--- DIRECTIONS FOR THIS TASK ---
Every record below must come back exactly as given.

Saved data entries

============================================================

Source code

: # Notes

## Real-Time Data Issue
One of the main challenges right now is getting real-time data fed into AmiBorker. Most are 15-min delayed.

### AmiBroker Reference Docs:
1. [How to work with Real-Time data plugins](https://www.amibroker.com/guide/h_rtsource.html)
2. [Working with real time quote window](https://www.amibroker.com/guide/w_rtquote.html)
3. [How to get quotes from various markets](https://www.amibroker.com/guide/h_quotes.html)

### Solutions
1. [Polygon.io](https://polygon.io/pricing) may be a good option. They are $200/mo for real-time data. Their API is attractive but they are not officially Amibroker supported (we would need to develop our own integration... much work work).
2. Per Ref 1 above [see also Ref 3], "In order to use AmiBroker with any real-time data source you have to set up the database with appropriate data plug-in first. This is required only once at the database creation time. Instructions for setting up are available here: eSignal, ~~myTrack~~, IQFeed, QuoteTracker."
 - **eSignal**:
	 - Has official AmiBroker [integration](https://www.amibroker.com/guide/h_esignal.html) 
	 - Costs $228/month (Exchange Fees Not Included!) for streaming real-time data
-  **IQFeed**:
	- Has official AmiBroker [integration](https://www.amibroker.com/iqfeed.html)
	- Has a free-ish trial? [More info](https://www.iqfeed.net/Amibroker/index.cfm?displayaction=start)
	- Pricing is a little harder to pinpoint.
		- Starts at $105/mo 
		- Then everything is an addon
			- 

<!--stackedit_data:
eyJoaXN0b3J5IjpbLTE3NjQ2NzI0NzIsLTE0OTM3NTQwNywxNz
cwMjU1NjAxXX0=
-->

============================================================

--- EXERCISE SOLUTION ---
Source code

: # Notes

## Real-Time Data Issue
One of the main challenges right now is getting real-time data fed into AmiBorker. Most are 15-min delayed.

### AmiBroker Reference Docs:
1. [How to work with Real-Time data plugins](https://www.amibroker.com/guide/h_rtsource.html)
2. [Working with real time quote window](https://www.amibroker.com/guide/w_rtquote.html)
3. [How to get quotes from various markets](https://www.amibroker.com/guide/h_quotes.html)

### Solutions
1. [Polygon.io](https://polygon.io/pricing) may be a good option. They are $200/mo for real-time data. Their API is attractive but they are not officially Amibroker supported (we would need to develop our own integration... much work work).
2. Per Ref 1 above [see also Ref 3], "In order to use AmiBroker with any real-time data source you have to set up the database with appropriate data plug-in first. This is required only once at the database creation time. Instructions for setting up are available here: eSignal, ~~myTrack~~, IQFeed, QuoteTracker."
 - **eSignal**:
	 - Has official AmiBroker [integration](https://www.amibroker.com/guide/h_esignal.html) 
	 - Costs $228/month (Exchange Fees Not Included!) for streaming real-time data
-  **IQFeed**:
	- Has official AmiBroker [integration](https://www.amibroker.com/iqfeed.html)
	- Has a free-ish trial? [More info](https://www.iqfeed.net/Amibroker/index.cfm?displayaction=start)
	- Pricing is a little harder to pinpoint.
		- Starts at $105/mo 
		- Then everything is an addon
			- 

<!--stackedit_data:
eyJoaXN0b3J5IjpbLTE3NjQ2NzI0NzIsLTE0OTM3NTQwNywxNz
cwMjU1NjAxXX0=
-->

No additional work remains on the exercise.